Q. Forward step formula?

x_t = sqrt(1 - β_t) · x_{t-1} + sqrt(β_t) · ε where ε ~ N(0, I). First term shrinks slightly; second adds calibrated noise. Square roots keep total variance normalized.

Q. Diffusion training loss and target?

Simple MSE between predicted and true noise: ||ε - ε_θ(x_t, t)||². Network (typically a U-Net conditioned on t) predicts the noise ε given (x_t, t). No adversarial dynamic; one clean regression target. Stable training.

Q. Why is diffusion inference slow, and three mitigations?

T iterative forward passes (often 1000) to denoise. Mitigations: DDIM (deterministic sampler, 25-100 steps); distilled diffusion (1-4 steps via a student model); latent diffusion (operate in a small VAE-compressed latent space).

Q. Latent diffusion in one sentence?

Run the diffusion process in a small VAE-compressed latent space (encoder + decoder are pre-trained) instead of in pixel space; each diffusion step is much cheaper. The architecture behind Stable Diffusion; the reason text-to-image became affordable.

Q. How does text-to-image conditioning work?

Cross-attention in the U-Net’s blocks lets image-feature positions attend to text-embedding positions (typically from CLIP’s text encoder). The denoising step is conditioned on what the prompt says. Classifier-free guidance tunes how strictly the output follows the prompt.
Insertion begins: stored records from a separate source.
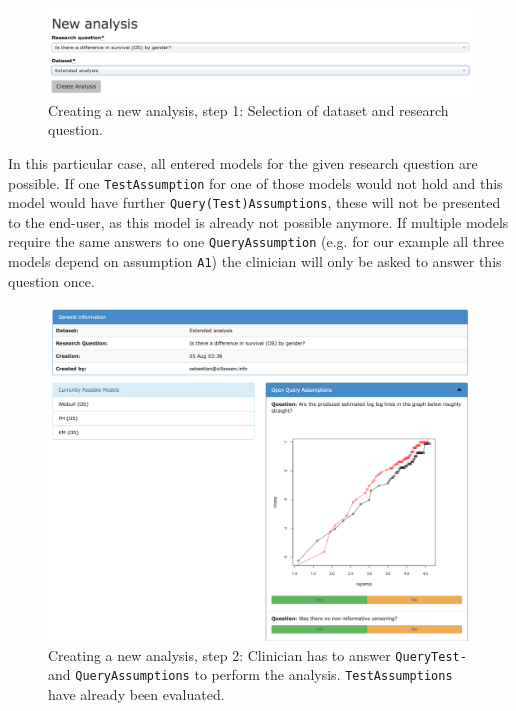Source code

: \begin{figure}[!ht]
	\centering
	\includegraphics[width=\textwidth]{figures/ui_analysis_0}
	\caption{Creating a new analysis, step 1: Selection of dataset and research question. }
	\label{fig:analysis:1}
\end{figure}

In this particular case, all entered models for the given research question are possible. If one \texttt{TestAssumption} for one of those models would not hold and this model would have further \texttt{Query(Test)Assumptions}, these will not be presented to the end-user, as this model is already not possible anymore. If multiple models require the same answers to one \texttt{QueryAssumption} (e.g. for our example all three models depend on assumption \texttt{A1}) the clinician will only be asked to answer this question once. 

\begin{figure}[!hb]
	\centering
	\includegraphics[width=\textwidth]{figures/ui_analysis_1}
	\caption{Creating a new analysis, step 2: Clinician has to answer \texttt{QueryTest-} and \texttt{QueryAssumptions} to perform the analysis. \texttt{TestAssumptions} have already been evaluated.}
	\label{fig:analysis:2}
\end{figure}


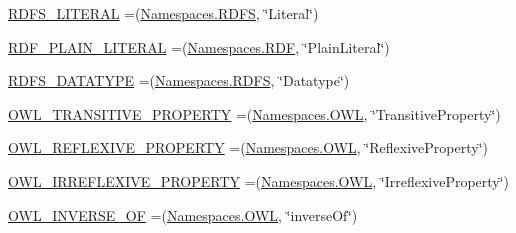 \begin{DoxyCompactItemize}
\item 
\hyperlink{enumorg_1_1semanticweb_1_1owlapi_1_1vocab_1_1_o_w_l_r_d_f_vocabulary_a760815964ff1d0013e6283c635ae7b54}{R\-D\-F\-S\-\_\-\-L\-I\-T\-E\-R\-A\-L} =(\hyperlink{enumorg_1_1semanticweb_1_1owlapi_1_1vocab_1_1_namespaces_a64d32d1177b8a61cc6da656defd88a5a}{Namespaces.\-R\-D\-F\-S}, \char`\"{}Literal\char`\"{})
\item 
\hyperlink{enumorg_1_1semanticweb_1_1owlapi_1_1vocab_1_1_o_w_l_r_d_f_vocabulary_a01c2f8d91e14f1b3ce7b2470bf641f50}{R\-D\-F\-\_\-\-P\-L\-A\-I\-N\-\_\-\-L\-I\-T\-E\-R\-A\-L} =(\hyperlink{enumorg_1_1semanticweb_1_1owlapi_1_1vocab_1_1_namespaces_a0d1c7991e82e2b5c495bb87f1123ce30}{Namespaces.\-R\-D\-F}, \char`\"{}Plain\-Literal\char`\"{})
\item 
\hyperlink{enumorg_1_1semanticweb_1_1owlapi_1_1vocab_1_1_o_w_l_r_d_f_vocabulary_a3bc7829dddcb690373d90c1476df3e98}{R\-D\-F\-S\-\_\-\-D\-A\-T\-A\-T\-Y\-P\-E} =(\hyperlink{enumorg_1_1semanticweb_1_1owlapi_1_1vocab_1_1_namespaces_a64d32d1177b8a61cc6da656defd88a5a}{Namespaces.\-R\-D\-F\-S}, \char`\"{}Datatype\char`\"{})
\item 
\hyperlink{enumorg_1_1semanticweb_1_1owlapi_1_1vocab_1_1_o_w_l_r_d_f_vocabulary_aaafbfed01f9993c59fee7d32403ccb2b}{O\-W\-L\-\_\-\-T\-R\-A\-N\-S\-I\-T\-I\-V\-E\-\_\-\-P\-R\-O\-P\-E\-R\-T\-Y} =(\hyperlink{enumorg_1_1semanticweb_1_1owlapi_1_1vocab_1_1_namespaces_a2fcb537074d9307ef1356ffb6a5bd6f4}{Namespaces.\-O\-W\-L}, \char`\"{}Transitive\-Property\char`\"{})
\item 
\hyperlink{enumorg_1_1semanticweb_1_1owlapi_1_1vocab_1_1_o_w_l_r_d_f_vocabulary_a5d08ae662d5ec92a01cb0deb4318d527}{O\-W\-L\-\_\-\-R\-E\-F\-L\-E\-X\-I\-V\-E\-\_\-\-P\-R\-O\-P\-E\-R\-T\-Y} =(\hyperlink{enumorg_1_1semanticweb_1_1owlapi_1_1vocab_1_1_namespaces_a2fcb537074d9307ef1356ffb6a5bd6f4}{Namespaces.\-O\-W\-L}, \char`\"{}Reflexive\-Property\char`\"{})
\item 
\hyperlink{enumorg_1_1semanticweb_1_1owlapi_1_1vocab_1_1_o_w_l_r_d_f_vocabulary_ae49f4011fd7ac569f9da0a7843de7619}{O\-W\-L\-\_\-\-I\-R\-R\-E\-F\-L\-E\-X\-I\-V\-E\-\_\-\-P\-R\-O\-P\-E\-R\-T\-Y} =(\hyperlink{enumorg_1_1semanticweb_1_1owlapi_1_1vocab_1_1_namespaces_a2fcb537074d9307ef1356ffb6a5bd6f4}{Namespaces.\-O\-W\-L}, \char`\"{}Irreflexive\-Property\char`\"{})
\item 
\hyperlink{enumorg_1_1semanticweb_1_1owlapi_1_1vocab_1_1_o_w_l_r_d_f_vocabulary_ae0754d694ca7d79857d068faf1dc6bb6}{O\-W\-L\-\_\-\-I\-N\-V\-E\-R\-S\-E\-\_\-\-O\-F} =(\hyperlink{enumorg_1_1semanticweb_1_1owlapi_1_1vocab_1_1_namespaces_a2fcb537074d9307ef1356ffb6a5bd6f4}{Namespaces.\-O\-W\-L}, \char`\"{}inverse\-Of\char`\"{})

\end{DoxyCompactItemize}
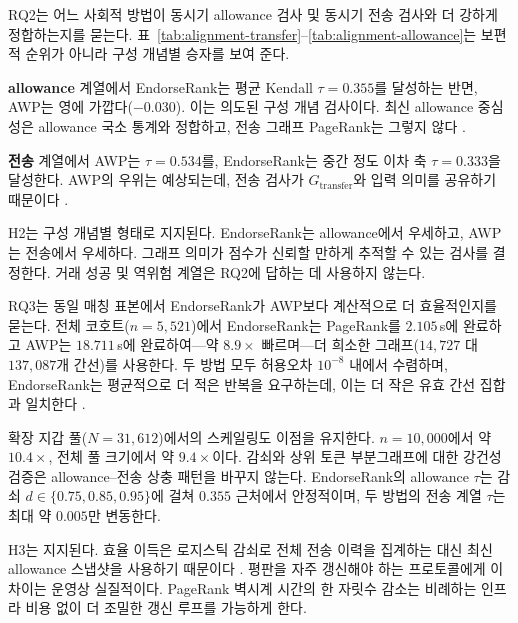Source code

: 
RQ2는 어느 사회적 방법이 동시기 allowance 검사 및 동시기 전송 검사와 더 강하게 정합하는지를 묻는다. 표~\ref{tab:alignment-transfer}--\ref{tab:alignment-allowance}는 보편적 순위가 아니라 구성 개념별 승자를 보여 준다.

\textbf{allowance} 계열에서 EndorseRank는 평균 Kendall $\tau=0.355$를 달성하는 반면, AWP는 영에 가깝다($-0.030$). 이는 의도된 구성 개념 검사이다. 최신 allowance 중심성은 allowance 국소 통계와 정합하고, 전송 그래프 PageRank는 그렇지 않다 .

\textbf{전송} 계열에서 AWP는 $\tau=0.534$를, EndorseRank는 중간 정도 이차 축 $\tau=0.333$을 달성한다. AWP의 우위는 예상되는데, 전송 검사가 $G_{\text{transfer}}$와 입력 의미를 공유하기 때문이다 .

H2는 구성 개념별 형태로 지지된다. EndorseRank는 allowance에서 우세하고, AWP는 전송에서 우세하다. 그래프 의미가 점수가 신뢰할 만하게 추적할 수 있는 검사를 결정한다. 거래 성공 및 역위험 계열은 RQ2에 답하는 데 사용하지 않는다.


RQ3는 동일 매칭 표본에서 EndorseRank가 AWP보다 계산적으로 더 효율적인지를 묻는다. 전체 코호트($n=5{,}521$)에서 EndorseRank는 PageRank를 $2.105$\,s에 완료하고 AWP는 $18.711$\,s에 완료하여---약 $8.9\times$ 빠르며---더 희소한 그래프($14{,}727$ 대 $137{,}087$개 간선)를 사용한다. 두 방법 모두 허용오차 $10^{-8}$ 내에서 수렴하며, EndorseRank는 평균적으로 더 적은 반복을 요구하는데, 이는 더 작은 유효 간선 집합과 일치한다 .

확장 지갑 풀($N=31{,}612$)에서의 스케일링도 이점을 유지한다. $n=10{,}000$에서 약 $10.4\times$, 전체 풀 크기에서 약 $9.4\times$이다. 감쇠와 상위 토큰 부분그래프에 대한 강건성 검증은 allowance--전송 상충 패턴을 바꾸지 않는다. EndorseRank의 allowance $\tau$는 감쇠 $d \in \{0.75, 0.85, 0.95\}$에 걸쳐 $0.355$ 근처에서 안정적이며, 두 방법의 전송 계열 $\tau$는 최대 약 $0.005$만 변동한다.

H3는 지지된다. 효율 이득은 로지스틱 감쇠로 전체 전송 이력을 집계하는 대신 최신 allowance 스냅샷을 사용하기 때문이다 . 평판을 자주 갱신해야 하는 프로토콜에게 이 차이는 운영상 실질적이다. PageRank 벽시계 시간의 한 자릿수 감소는 비례하는 인프라 비용 없이 더 조밀한 갱신 루프를 가능하게 한다.


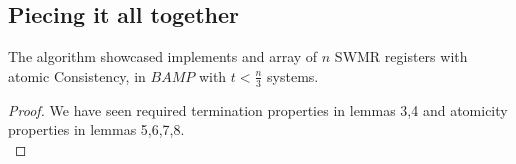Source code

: \subsection{Piecing it all together}
\begin{frame}
    \begin{theorem}
        The algorithm showcased implements and array of $n$ SWMR
        registers with atomic Consistency, in $BAMP$ with $t<\frac{n}{3}$ systems.
    \end{theorem}
    \begin{proof}
        We have seen required termination properties in lemmas 3,4 and atomicity
        properties in lemmas 5,6,7,8.\\
    \end{proof}
\end{frame}
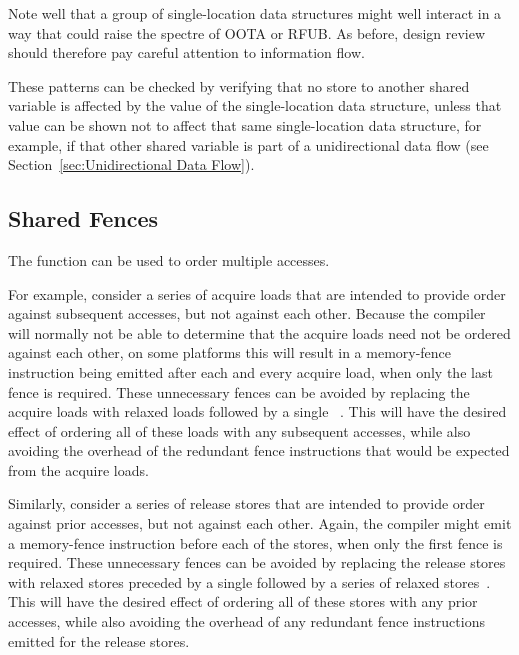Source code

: \documentclass[10]{article}
\begin{document}
Note well that a group of single-location data structures might well
interact in a way that could raise the spectre of OOTA or RFUB.
As before, design review should therefore pay careful attention to
information flow.

These patterns can be checked by verifying that no store to another shared
variable is affected by the value of the single-location data structure,
unless that value can be shown not to affect that same single-location
data structure, for example, if that other shared variable is part of
a unidirectional data flow
(see Section~\ref{sec:Unidirectional Data Flow}).

\subsection{Shared Fences}
\label{sec:Shared Fences}

The  function can be used to order multiple
accesses.

For example, consider a series of acquire loads that are intended to provide
order against subsequent accesses, but not against each other.
Because the compiler will normally not be able to determine that the
acquire loads need not be ordered against each other, on some platforms
this will result in a memory-fence instruction being emitted after each
and every acquire load, when only the last fence is required.
These unnecessary fences can be avoided by replacing the acquire
loads with relaxed loads followed by a single
~\cite[Section 4.1]{RaulSilvera2007WeakMemoryModel}.
This will have the desired effect of ordering all of these loads with any
subsequent accesses, while also avoiding the overhead of the redundant
fence instructions that would be expected from the acquire loads.

Similarly, consider a series of release stores that are intended to provide
order against prior accesses, but not against each other.
Again, the compiler might emit a memory-fence instruction before
each of the stores, when only the first fence is required.
These unnecessary fences can be avoided by replacing the release
stores with relaxed stores preceded by a single
 followed by
a series of relaxed stores~\cite[Section 4.2]{RaulSilvera2007WeakMemoryModel}.
This will have the desired effect of ordering all of these stores with any
prior accesses, while also avoiding the overhead of any redundant
fence instructions emitted for the release stores.
\end{document}
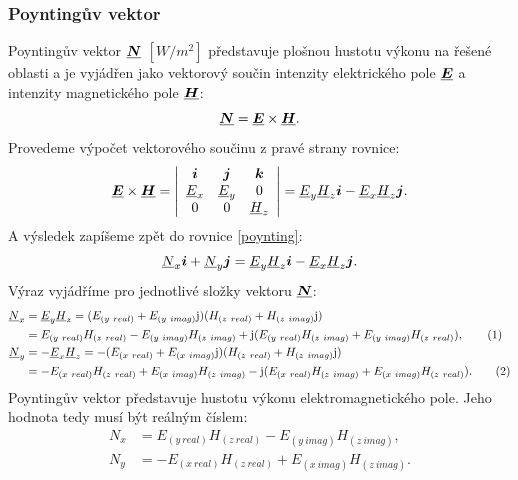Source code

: \documentclass[12pt,a4paper,oneside]{article}
\numberwithin{equation}{section} %
\numberwithin{figure}{section} %
\numberwithin{table}{section} %
\newcommand{\mj}{\mathrm{j}} %
\renewcommand{\vec}[1]{\mbox{\boldmath$#1$}} %
\newcommand{\faz}[1]{{\underline{#1}}} %
\newcommand\numberthis{\addtocounter{equation}{1}\tag{\theequation}}
\begin{document}
\subsubsection{Poyntingův vektor}
Poyntingův vektor $\faz{\vec{N}}$ $[W / m ^2]$ představuje plošnou hustotu výkonu na řešené oblasti a je vyjádřen jako vektorový součin intenzity elektrického pole $\faz{\vec{E}}$ a intenzity magnetického pole $\faz{\vec{H}}$:
\begin{equation}
\label{poynting}
\faz{\vec{N}} = \faz{\vec{E}} \times \faz{\vec{H}} .
\end{equation}
Provedeme výpočet vektorového součinu z pravé strany rovnice:
\begin{equation}
\faz{\vec{E}} \times \faz{\vec{H}} =
\left| 
\begin{array}{c c c}
\vec{i} & \vec{j} & \vec{k} \\ 
\faz{E} _x & \faz{E} _y & 0 \\
0 & 0 & \faz{H} _z
\end{array}
\right|
= \faz{E} _y \faz{H} _z \vec{i} - \faz{E} _x \faz{H} _z \vec{j} .
\end{equation}
A výsledek zapíšeme zpět do rovnice \ref{poynting}:
\begin{equation}
\faz{N} _x \vec{i} + \faz{N} _y \vec{j} = \faz{E} _y \faz{H} _z \vec{i} - \faz{E} _x \faz{H} _z \vec{j} .
\end{equation}
Výraz vyjádříme pro jednotlivé složky vektoru $\faz{\vec{N}}$:
\begin{subequations}
\begin{align*}
\faz{N} _x &= \faz{E} _y \faz{H} _z = (E _{(y~real)} + E _{(y~imag)} \mj) (H _{(z~real)} + H _{(z~imag)} \mj) 
\\
&= E _{(y~real)} H _{(z~real)} - E _{(y~imag)} H _{(z~imag)} + \mj (E _{(y~real)} H _{(z~imag)} + E _{(y~imag)} H _{(z~real)}) ,
\numberthis
\\
\faz{N} _y &= - \faz{E} _x \faz{H} _z = - (E _{(x~real)} + E _{(x~imag)} \mj) (H _{(z~real)} + H _{(z~imag)} \mj)
\\ 
&= - E _{(x~real)} H _{(z~real)} + E _{(x~imag)} H _{(z~imag)} - \mj (E _{(x~real)} H _{(z~imag)} + E _{(x~imag)} H _{(z~real)}) .
\numberthis
\end{align*}
\end{subequations}
Poyntingův vektor představuje hustotu výkonu elektromagnetického pole. Jeho hodnota tedy musí být reálným číslem:
\begin{subequations}
\begin{align}
N _x &= E _{(y~real)} H _{(z~real)} - E _{(y~imag)} H _{(z~imag)} ,
\\
N _y &= - E _{(x~real)} H _{(z~real)} + E _{(x~imag)} H _{(z~imag)} .
\end{align}
\end{subequations}
\end{document}
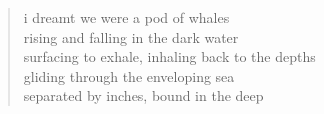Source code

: 
\begin{verse}
i dreamt we were a pod of whales \\
rising and falling in the dark water \\
surfacing to exhale, inhaling back to the depths \\
gliding through the enveloping sea \\
separated by inches, bound in the deep
\end{verse}
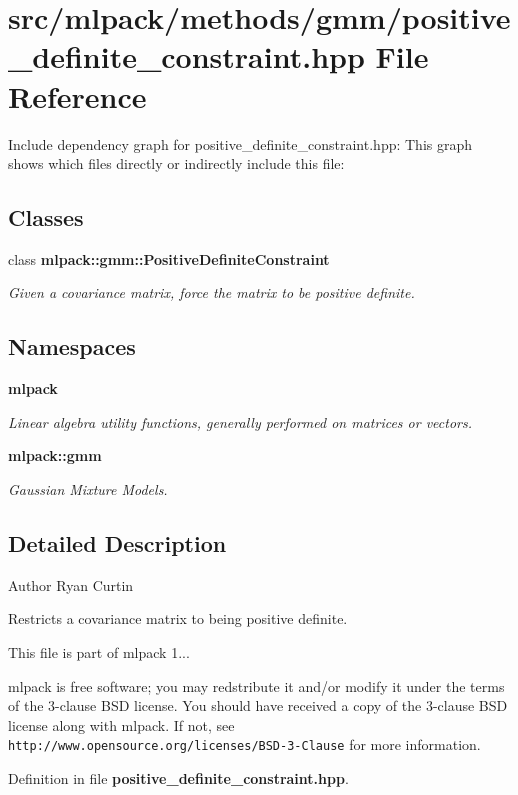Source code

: \section{src/mlpack/methods/gmm/positive\-\_\-definite\-\_\-constraint.hpp File Reference}
\label{positive__definite__constraint_8hpp}
Include dependency graph for positive\-\_\-definite\-\_\-constraint.\-hpp\-:
This graph shows which files directly or indirectly include this file\-:
\subsection*{Classes}
\begin{DoxyCompactItemize}
\item 
class {\bf mlpack\-::gmm\-::\-Positive\-Definite\-Constraint}
\begin{DoxyCompactList}\small\item\em Given a covariance matrix, force the matrix to be positive definite. \end{DoxyCompactList}\end{DoxyCompactItemize}
\subsection*{Namespaces}
\begin{DoxyCompactItemize}
\item 
{\bf mlpack}
\begin{DoxyCompactList}\small\item\em Linear algebra utility functions, generally performed on matrices or vectors. \end{DoxyCompactList}\item 
{\bf mlpack\-::gmm}
\begin{DoxyCompactList}\small\item\em Gaussian Mixture Models. \end{DoxyCompactList}\end{DoxyCompactItemize}


\subsection{Detailed Description}
\begin{DoxyAuthor}{Author}
Ryan Curtin
\end{DoxyAuthor}
Restricts a covariance matrix to being positive definite.

This file is part of mlpack 1...

mlpack is free software; you may redstribute it and/or modify it under the terms of the 3-\/clause B\-S\-D license. You should have received a copy of the 3-\/clause B\-S\-D license along with mlpack. If not, see {\tt http\-://www.\-opensource.\-org/licenses/\-B\-S\-D-\/3-\/\-Clause} for more information. 

Definition in file {\bf positive\-\_\-definite\-\_\-constraint.\-hpp}.

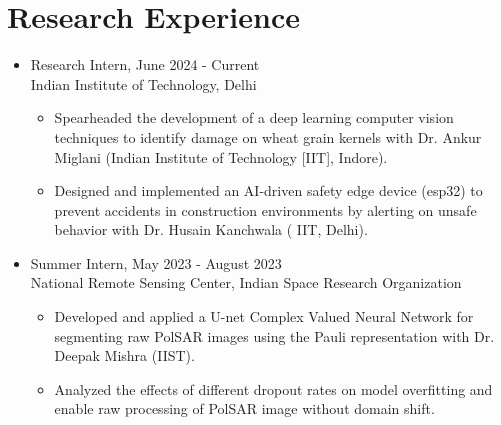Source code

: \documentclass[11pt]{article}
\begin{document}
	\section*{\bf Research Experience}
	\begin{itemize}[leftmargin=*,noitemsep,topsep=0pt]
		
		\item Research Intern, \hfill June 2024 - Current \\
		Indian Institute of Technology, Delhi
		\begin{itemize}[leftmargin=*,noitemsep,topsep=0pt]
			\item Spearheaded the development of a deep learning computer vision techniques to identify damage on wheat grain kernels with Dr. Ankur Miglani (Indian Institute of Technology [IIT], Indore).
			\item Designed and implemented an AI-driven safety edge device (esp32) to prevent accidents in construction environments by alerting on unsafe behavior with Dr. Husain Kanchwala ( IIT, Delhi).
		\end{itemize}
		
		
		\item Summer Intern, \hfill May 2023 - August 2023\\
		National Remote Sensing Center, Indian Space Research Organization
		
		\begin{itemize}[leftmargin=*,noitemsep,topsep=0pt]			
			\item Developed and applied a U-net Complex Valued Neural Network for segmenting raw PolSAR images using the Pauli representation with Dr. Deepak Mishra (IIST).
			 \item Analyzed the effects of  different dropout rates on model overfitting and enable raw processing of PolSAR image without domain shift. 
		\end{itemize}
		

\end{itemize}
\end{document}
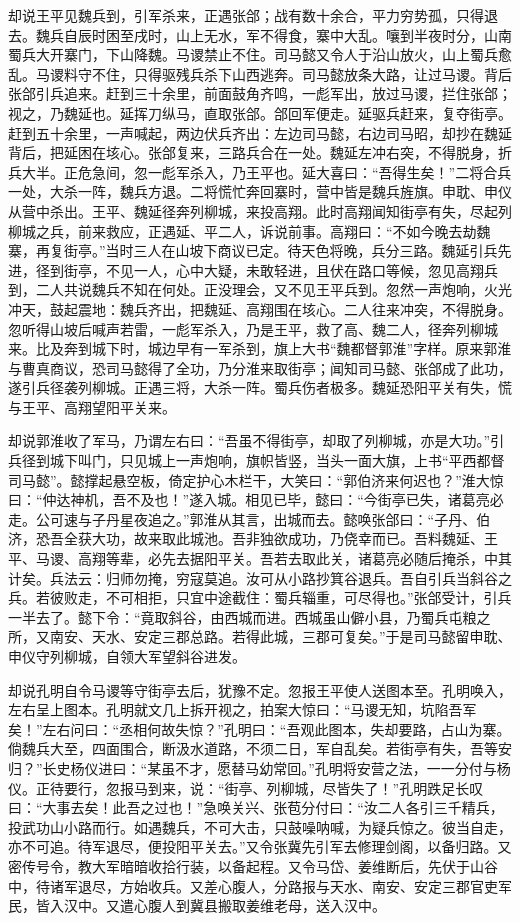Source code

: 却说王平见魏兵到，引军杀来，正遇张郃；战有数十余合，平力穷势孤，只得退去。魏兵自辰时困至戌时，山上无水，军不得食，寨中大乱。嚷到半夜时分，山南蜀兵大开寨门，下山降魏。马谡禁止不住。司马懿又令人于沿山放火，山上蜀兵愈乱。马谡料守不住，只得驱残兵杀下山西逃奔。司马懿放条大路，让过马谡。背后张郃引兵追来。赶到三十余里，前面鼓角齐鸣，一彪军出，放过马谡，拦住张郃；视之，乃魏延也。延挥刀纵马，直取张郃。郃回军便走。延驱兵赶来，复夺街亭。赶到五十余里，一声喊起，两边伏兵齐出：左边司马懿，右边司马昭，却抄在魏延背后，把延困在垓心。张郃复来，三路兵合在一处。魏延左冲右突，不得脱身，折兵大半。正危急间，忽一彪军杀入，乃王平也。延大喜曰：“吾得生矣！”二将合兵一处，大杀一阵，魏兵方退。二将慌忙奔回寨时，营中皆是魏兵旌旗。申耽、申仪从营中杀出。王平、魏延径奔列柳城，来投高翔。此时高翔闻知街亭有失，尽起列柳城之兵，前来救应，正遇延、平二人，诉说前事。高翔曰：“不如今晚去劫魏寨，再复街亭。”当时三人在山坡下商议已定。待天色将晚，兵分三路。魏延引兵先进，径到街亭，不见一人，心中大疑，未敢轻进，且伏在路口等候，忽见高翔兵到，二人共说魏兵不知在何处。正没理会，又不见王平兵到。忽然一声炮响，火光冲天，鼓起震地：魏兵齐出，把魏延、高翔围在垓心。二人往来冲突，不得脱身。忽听得山坡后喊声若雷，一彪军杀入，乃是王平，救了高、魏二人，径奔列柳城来。比及奔到城下时，城边早有一军杀到，旗上大书“魏都督郭淮”字样。原来郭淮与曹真商议，恐司马懿得了全功，乃分淮来取街亭；闻知司马懿、张郃成了此功，遂引兵径袭列柳城。正遇三将，大杀一阵。蜀兵伤者极多。魏延恐阳平关有失，慌与王平、高翔望阳平关来。

却说郭淮收了军马，乃谓左右曰：“吾虽不得街亭，却取了列柳城，亦是大功。”引兵径到城下叫门，只见城上一声炮响，旗帜皆竖，当头一面大旗，上书“平西都督司马懿”。懿撑起悬空板，倚定护心木栏干，大笑曰：“郭伯济来何迟也？”淮大惊曰：“仲达神机，吾不及也！”遂入城。相见已毕，懿曰：“今街亭已失，诸葛亮必走。公可速与子丹星夜追之。”郭淮从其言，出城而去。懿唤张郃曰：“子丹、伯济，恐吾全获大功，故来取此城池。吾非独欲成功，乃侥幸而已。吾料魏延、王平、马谡、高翔等辈，必先去据阳平关。吾若去取此关，诸葛亮必随后掩杀，中其计矣。兵法云：归师勿掩，穷寇莫追。汝可从小路抄箕谷退兵。吾自引兵当斜谷之兵。若彼败走，不可相拒，只宜中途截住：蜀兵辎重，可尽得也。”张郃受计，引兵一半去了。懿下令：“竟取斜谷，由西城而进。西城虽山僻小县，乃蜀兵屯粮之所，又南安、天水、安定三郡总路。若得此城，三郡可复矣。”于是司马懿留申耽、申仪守列柳城，自领大军望斜谷进发。

却说孔明自令马谡等守街亭去后，犹豫不定。忽报王平使人送图本至。孔明唤入，左右呈上图本。孔明就文几上拆开视之，拍案大惊曰：“马谡无知，坑陷吾军矣！”左右问曰：“丞相何故失惊？”孔明曰：“吾观此图本，失却要路，占山为寨。倘魏兵大至，四面围合，断汲水道路，不须二日，军自乱矣。若街亭有失，吾等安归？”长史杨仪进曰：“某虽不才，愿替马幼常回。”孔明将安营之法，一一分付与杨仪。正待要行，忽报马到来，说：“街亭、列柳城，尽皆失了！”孔明跌足长叹曰：“大事去矣！此吾之过也！”急唤关兴、张苞分付曰：“汝二人各引三千精兵，投武功山小路而行。如遇魏兵，不可大击，只鼓噪呐喊，为疑兵惊之。彼当自走，亦不可追。待军退尽，便投阳平关去。”又令张冀先引军去修理剑阁，以备归路。又密传号令，教大军暗暗收拾行装，以备起程。又令马岱、姜维断后，先伏于山谷中，待诸军退尽，方始收兵。又差心腹人，分路报与天水、南安、安定三郡官吏军民，皆入汉中。又遣心腹人到冀县搬取姜维老母，送入汉中。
Q. What is classifier-free guidance and what does it control?

A trick: train both conditioned (on prompt) and unconditioned; at inference, take a weighted combination. The guidance scale knob trades off prompt adherence (high scale, “stays close to prompt”) vs sample naturalness/diversity (low scale, “more diverse but loosely on-prompt”). One of the main user-facing knobs in text-to-image systems.

Q. Diffusion vs VAE vs GAN, one-line trade-offs?

VAE: stable + smooth latent, blurry. GAN: sharp + fast, unstable. Diffusion: high-quality + stable + good mode coverage, slow iterative inference. Diffusion wins quality and stability; the cost is inference time (mitigated by DDIM, distillation, latent diffusion).

Q. Why is the L11 VAE still load-bearing in modern diffusion systems?

Latent diffusion uses a pre-trained VAE encoder to map the image to a compact latent space; diffusion runs there; the VAE decoder maps back to pixels. The VAE is the first-stage encoder for the architecture behind Stable Diffusion. It never went away; it moved into a different layer of the stack.